Navigate to AWS IAM Console and to “Roles” section and click “Create Role”. Select “AWS services” as the trusted entity and “EKS” as the service type and select “EKS” as the use case.

Then click “Permissions” and proceed until you get the below window at the 4th step and then give a suitable name .

Then give a suitable description for the role and click “Create Role”. You can use this role in the 3rd step when creating the EKS cluster.

2. Create a VPC to deploy the cluster

Navigate to “AWS CloudFormation” and click on “Create Stack” and give below URL as “Amazon S3 URL”.

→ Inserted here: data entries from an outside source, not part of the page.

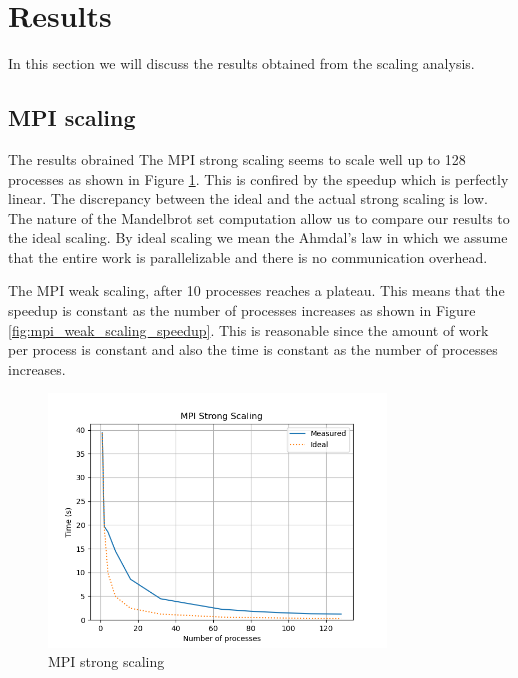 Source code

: \section{Results}

In this section we will discuss the results obtained from the scaling analysis.

\subsection{MPI scaling}

The results obrained The MPI strong scaling seems to scale well up to 128 processes as shown in Figure \ref{fig:mpi_strong_scaling}. This is confired by the speedup which is perfectly linear. The discrepancy between the ideal and the actual strong scaling is low. The nature of the Mandelbrot set computation allow us to compare our results to the ideal scaling. By ideal scaling we mean the Ahmdal's law in which we assume that the entire work is parallelizable and there is no communication overhead. 

The MPI weak scaling, after 10 processes reaches a plateau. This means that the speedup is constant as the number of processes increases as shown in Figure \ref{fig:mpi_weak_scaling_speedup}. This is reasonable since the amount of work per process is constant and also the time is constant as the number of processes increases.

\begin{figure}[h!]
    \centering
    \includegraphics[width=0.8\textwidth]{../images/mpi_strong_scaling.png}
    \caption{MPI strong scaling}
    \label{fig:mpi_strong_scaling}
\end{figure}


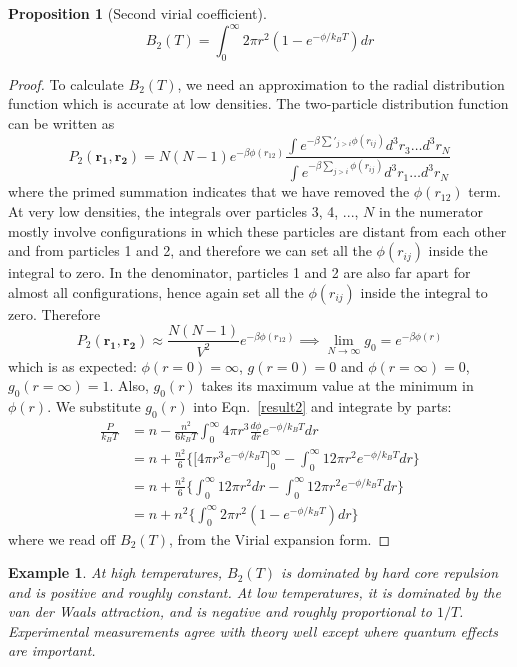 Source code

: \documentclass[a4paper]{article}
\newtheorem{eg}{Example}[section]
\theoremstyle{new}
\newtheorem{prop}{Proposition}[section]
\begin{document}
\begin{prop}[Second virial coefficient]
\begin{equation}
B_2(T)=\int_0^\infty2\pi r^2(1-e^{-\phi/k_BT})dr\label{secondcoeff}
\end{equation}
\end{prop}
\begin{proof}
To calculate $B_2(T)$, we need an approximation to the radial distribution function which is accurate at low densities. The two-particle distribution function can be written as
$$P_2(\mathbf{r_1},\mathbf{r_2})=N(N-1)e^{-\beta\phi(r_{12})}\frac{\int e^{-\beta\sum'_{j>i}\phi(r_{ij})}d^3r_3\dots d^3r_N}{\int e^{-\beta\sum_{j>i}\phi(r_{ij})}d^3r_1\dots d^3r_N}$$
where the primed summation indicates that we have removed the $\phi(r_{12})$ term. At very low densities, the integrals over particles 3, 4, ..., $N$ in the numerator mostly involve configurations in which these particles are distant from each other and from particles 1 and 2, and therefore we can set all the $\phi(r_{ij})$ inside the integral to zero. In the denominator, particles 1 and 2 are also far apart for almost all configurations, hence again set all the $\phi(r_{ij})$ inside the integral to zero. Therefore
$$P_2(\mathbf{r_1},\mathbf{r_2})\approx\frac{N(N-1)}{V^2}e^{-\beta\phi(r_{12})}\implies\lim_{N\rightarrow\infty}g_0=e^{-\beta\phi(r)}$$
which is as expected: $\phi(r=0)=\infty$, $g(r=0)=0$ and $\phi(r=\infty)=0$, $g_0(r=\infty)=1$. Also, $g_0(r)$ takes its maximum value at the minimum in $\phi(r)$. We substitute $g_0(r)$ into Eqn.~\ref{result2} and integrate by parts:
\begin{align}
    \frac{P}{k_BT}&=n-\frac{n^2}{6k_BT}\int_0^\infty 4\pi r^3\frac{d\phi}{dr}e^{-\phi/k_BT}dr\nonumber\\&=n+\frac{n^2}{6}\bigg\{\bigg[4\pi r^3e^{-\phi/k_BT}\bigg]_0^\infty-\int_0^\infty 12\pi r^2e^{-\phi/k_BT}dr\bigg\}\nonumber\\&=n+\frac{n^2}{6}\bigg\{\int_0^\infty 12\pi r^2dr-\int_0^\infty 12\pi r^2e^{-\phi/k_BT}dr\bigg\}\nonumber\\&=n+n^2\bigg\{\int_0^\infty 2\pi r^2(1-e^{-\phi/k_BT})dr\bigg\}\nonumber
\end{align}
where we read off $B_2(T)$, from the Virial expansion form.
\end{proof}
\begin{eg}
At high temperatures, $B_2(T)$ is dominated by hard core repulsion and is positive and roughly constant. At low temperatures, it is dominated by the van der Waals attraction, and is negative and roughly proportional to $1/T$. Experimental measurements agree with theory well except where quantum effects are important.
\end{eg}
\end{document}
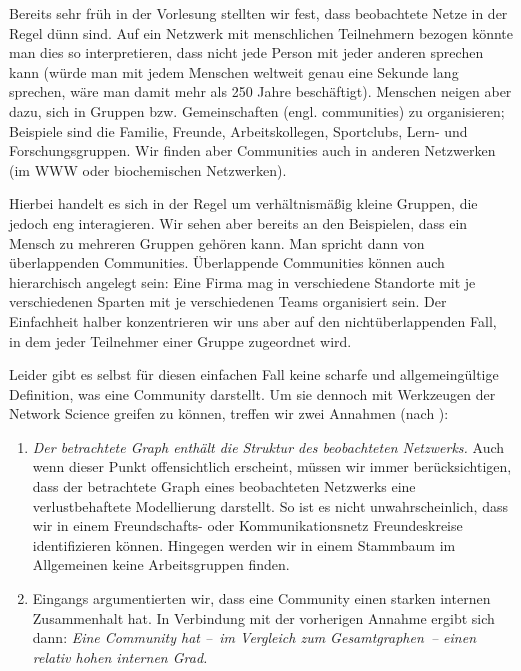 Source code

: Bereits sehr früh in der Vorlesung stellten wir fest, dass beobachtete Netze in der Regel dünn sind.
Auf ein Netzwerk mit menschlichen Teilnehmern bezogen könnte man dies so interpretieren, dass nicht jede Person mit jeder anderen sprechen kann (würde man mit jedem Menschen weltweit genau eine Sekunde lang sprechen, wäre man damit mehr als 250 Jahre beschäftigt).
Menschen neigen aber dazu, sich in Gruppen bzw. Gemeinschaften (engl. communities) zu organisieren;
Beispiele sind die Familie, Freunde, Arbeitskollegen, Sportclubs, Lern- und Forschungsgruppen.
Wir finden aber Communities auch in anderen Netzwerken (\zB im WWW oder biochemischen Netzwerken).

Hierbei handelt es sich in der Regel um verhältnismäßig kleine Gruppen, die jedoch eng interagieren.
Wir sehen aber bereits an den Beispielen, dass ein Mensch zu mehreren Gruppen gehören kann.
Man spricht dann von überlappenden Communities.
Überlappende Communities können auch hierarchisch angelegt sein: Eine Firma mag in verschiedene Standorte mit je verschiedenen Sparten mit je verschiedenen Teams organisiert sein.
Der Einfachheit halber konzentrieren wir uns aber auf den nichtüberlappenden Fall, in dem jeder Teilnehmer einer Gruppe zugeordnet wird.

Leider gibt es selbst für diesen einfachen Fall keine scharfe und allgemeingültige Definition, was eine Community darstellt.
Um sie dennoch mit Werkzeugen der Network Science greifen zu können, treffen wir zwei Annahmen (nach \cite{barabasi2014network}):

\begin{enumerate}[label=H\arabic*), ref=H\arabic*]
    \item\label{enum:contains_structure}
          \emph{Der betrachtete Graph enthält die Struktur des beobachteten Netzwerks.}
          Auch wenn dieser Punkt offensichtlich erscheint, müssen wir immer berücksichtigen, dass der betrachtete Graph eines beobachteten Netzwerks eine verlustbehaftete Modellierung darstellt.
          So ist es nicht unwahrscheinlich, dass wir in einem Freundschafts- oder Kommunikationsnetz Freundeskreise identifizieren können.
          Hingegen werden wir in einem Stammbaum im Allgemeinen keine Arbeitsgruppen finden.

    \item\label{enum:high_internal_degree}
          Eingangs argumentierten wir, dass eine Community einen starken internen Zusammenhalt hat.
          In Verbindung mit der vorherigen Annahme ergibt sich dann:
          \emph{Eine Community hat --~im Vergleich zum Gesamtgraphen~-- einen relativ hohen internen Grad.}
\end{enumerate}

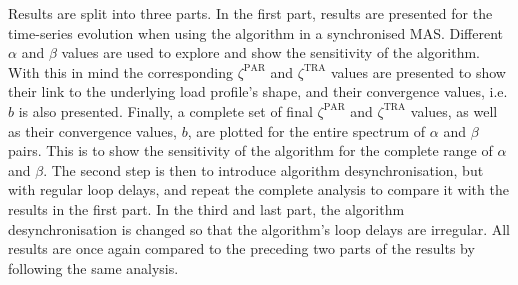 Results are split into three parts.
In the first part, results are presented for the time-series evolution when using the algorithm in a synchronised MAS.
Different $\alpha$ and $\beta$ values are used to explore and show the sensitivity of the algorithm.
With this in mind the corresponding $\zeta^\text{PAR}$ and $\zeta^\text{TRA}$ values are presented to show their link to the underlying load profile's shape, and their convergence values, i.e. $b$ is also presented.
Finally, a complete set of final $\zeta^\text{PAR}$ and $\zeta^\text{TRA}$ values, as well as their convergence values, $b$, are plotted for the entire spectrum of $\alpha$ and $\beta$ pairs.
This is to show the sensitivity of the algorithm for the complete range of $\alpha$ and $\beta$.
The second step is then to introduce algorithm desynchronisation, but with regular loop delays, and repeat the complete analysis to compare it with the results in the first part.
In the third and last part, the algorithm desynchronisation is changed so that the algorithm's loop delays are irregular.
All results are once again compared to the preceding two parts of the results by following the same analysis.




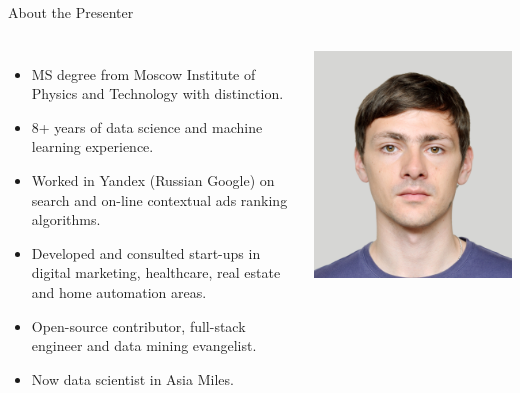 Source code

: \documentclass[unicode, notheorems]{beamer}
\begin{document}
\begin{frame}{About the Presenter}
\begin{columns}
  {\footnotesize 
    \begin{itemize}
    \item MS degree from Moscow Institute of Physics and Technology with distinction.
    \item 8+ years of data science and machine learning experience.
    \item Worked in Yandex (Russian Google) on search and on-line contextual ads ranking algorithms.
    \item Developed and consulted start-ups in digital marketing, healthcare, real estate and home automation areas.
    \item Open-source contributor, full-stack engineer and data mining evangelist.
    \item Now data scientist in Asia Miles.
    \end{itemize}
  }
	\includegraphics[scale=0.8]{images/author}
\end{columns}
\end{frame}
\end{document}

https://amazon-eks.s3-us-west-2.amazonaws.com/cloudformation/2019-02-11/amazon-eks-vpc-sample.yaml

After giving the stack name review the details and click “Create” to proceed.

Once the stack creation completes, go to outputs and copy the contents to a local file. There you can have the SecurityGroups, VpcId and SubnetIds details. This information is needed when creating an EKS cluster in the next steps.

3. Create AWS EKS Cluster

Navigate to “AWS EKS” service and click “Create cluster”.

Give any name as the “Cluster name” and give the previously created Role name as the “Role name”. Now give the information obtained in step 2 to complete the VPC details as shown below and click “Create cluster”.

4. Configure kubectl for Amazon EKS

In this point, I assume you have already installed kubectl and aws-cli in your machine. If you don’t install it yet please refer below documents to do so.

Install Kubectl: https://kubernetes.io/docs/tasks/tools/install-kubectl/

Install AWS CLI: https://docs.aws.amazon.com/cli/latest/userguide/cli-chap-configure.html

Once you setup kubectl and AWS-CLI in your machine run below command to configure kubectl for AWS EKS.

aws eks --region <region> update-kubeconfig --name <clusterName>

Now we need to create worker nodes to join the Kubernetes cluster. To create them, navigate again to AWS CloudFormation and click on “Create stack”.

Give the below URL as the Amazon S3 URL and click Next.

https://amazon-eks.s3-us-west-2.amazonaws.com/cloudformation/2019-02-11/amazon-eks-nodegroup.yaml

In the next page, you need to fill the required information as below.

Stack name: GIve any unique name to the stack

ClusterName: Give the previously created Kubernetes cluster name

ClusterControlPlaneSecurityGroup: Give the SecurityGroup value obtained from the outputs in step 2.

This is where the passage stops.